问题
I have a lot of rows and columns in a very large matrix (184 x 4000, type double), and I want to remove all 0's. The values in the matrix are usually greater than 0 but there are some rows of 0.0000 . I tried to remove the rows with zeros using this:
x <- x[which(rowSums(x) > 0),]
but what I am left with is a mere 3 rows out of 184. And I know for a fact that the deleted 181 rows were not all 0 rows. Does anyone have a clue why this is happening and how I can fix it? I used this same code on a different matrix with the same structure (184 rows, 4000 columns) and it worked. What am I missing?
回答1:
You can drop rows which only contain 0s like this (and you could replace 0 with any other number if you wanted to drop rows with only that number):
x <- x[rowSums(x == 0) != ncol(x),]
Explanation:
x == 0
creates a matrix of logical values (TRUE/FALSE) androwSums(x == 0)
sums them up (TRUE == 1, FALSE == 0).- Then you check if the sum of each row is not equal to the number of columns
of your matrix (which are counted by
ncol(x)
). - If that is the case (which means not all entries are 0s), the row will be kept because it evaluates to TRUE. All other rows evaluate to FALSE and will be dropped.
回答2:
Try this for removing the rows that contain only zeros.
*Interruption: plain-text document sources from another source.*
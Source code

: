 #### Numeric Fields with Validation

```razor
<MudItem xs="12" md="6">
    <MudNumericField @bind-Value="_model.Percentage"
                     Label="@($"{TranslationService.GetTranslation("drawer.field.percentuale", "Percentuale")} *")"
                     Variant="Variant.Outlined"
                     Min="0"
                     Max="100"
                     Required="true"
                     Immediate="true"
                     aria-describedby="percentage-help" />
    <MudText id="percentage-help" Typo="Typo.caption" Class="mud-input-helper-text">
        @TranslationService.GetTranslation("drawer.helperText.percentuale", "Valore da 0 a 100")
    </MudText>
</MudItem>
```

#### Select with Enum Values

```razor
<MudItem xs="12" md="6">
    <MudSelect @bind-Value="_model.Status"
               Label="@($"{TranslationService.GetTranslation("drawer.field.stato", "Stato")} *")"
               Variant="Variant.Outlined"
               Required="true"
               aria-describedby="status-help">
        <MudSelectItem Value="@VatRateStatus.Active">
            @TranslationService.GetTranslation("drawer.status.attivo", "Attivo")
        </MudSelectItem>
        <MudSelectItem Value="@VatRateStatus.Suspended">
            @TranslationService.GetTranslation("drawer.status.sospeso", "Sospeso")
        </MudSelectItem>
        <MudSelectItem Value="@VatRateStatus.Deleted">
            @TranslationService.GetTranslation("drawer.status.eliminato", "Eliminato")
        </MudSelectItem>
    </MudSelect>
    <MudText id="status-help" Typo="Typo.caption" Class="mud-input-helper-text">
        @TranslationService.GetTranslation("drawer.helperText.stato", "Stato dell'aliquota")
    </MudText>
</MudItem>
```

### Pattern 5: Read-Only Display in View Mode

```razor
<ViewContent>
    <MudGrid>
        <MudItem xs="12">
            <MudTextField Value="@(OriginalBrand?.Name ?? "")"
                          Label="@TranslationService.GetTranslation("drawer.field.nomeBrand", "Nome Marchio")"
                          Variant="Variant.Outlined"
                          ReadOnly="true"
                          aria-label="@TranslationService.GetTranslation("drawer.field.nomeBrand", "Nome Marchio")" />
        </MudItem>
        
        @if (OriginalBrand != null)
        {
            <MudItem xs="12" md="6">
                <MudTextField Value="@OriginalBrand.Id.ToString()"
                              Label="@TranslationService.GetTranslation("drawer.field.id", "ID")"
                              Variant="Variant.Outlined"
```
x[!apply(x == 0, 1, all), , drop = FALSE]
回答3:
You could try:
x[!rowSums(!x)==ncol(x),] #could be shortened to
x[!!rowSums(abs(x)),] #Inspired from @Richard Scriven
data
x <- structure(list(V1 = c(2, 0, 2, 2, 2, 3, 2, 0, 0, 3), V2 = c(2,
0, 0, 2, 3, 1, 0, 0, 0, 0), V3 = c(3, 0, 1, 3, 3, 2, 0, 3, 0,
1), V4 = c(3, 0, 2, 3, 2, 2, 2, 1, 2, 1), V5 = c(0, 0, 0, 0,
1, 2, 2, 2, 1, 3)), .Names = c("V1", "V2", "V3", "V4", "V5"), row.names = c(NA,
-10L), class = "data.frame")
!x
. Creates a logical index of TRUE and FALSE, where TRUE will be elements that are 0'srowSums(!x)
. rowwise Sum of those TRUEs,==ncol(x)
. Check whether the sum is equal to the number of columns. In the above example it is 5. That means all entries are 0!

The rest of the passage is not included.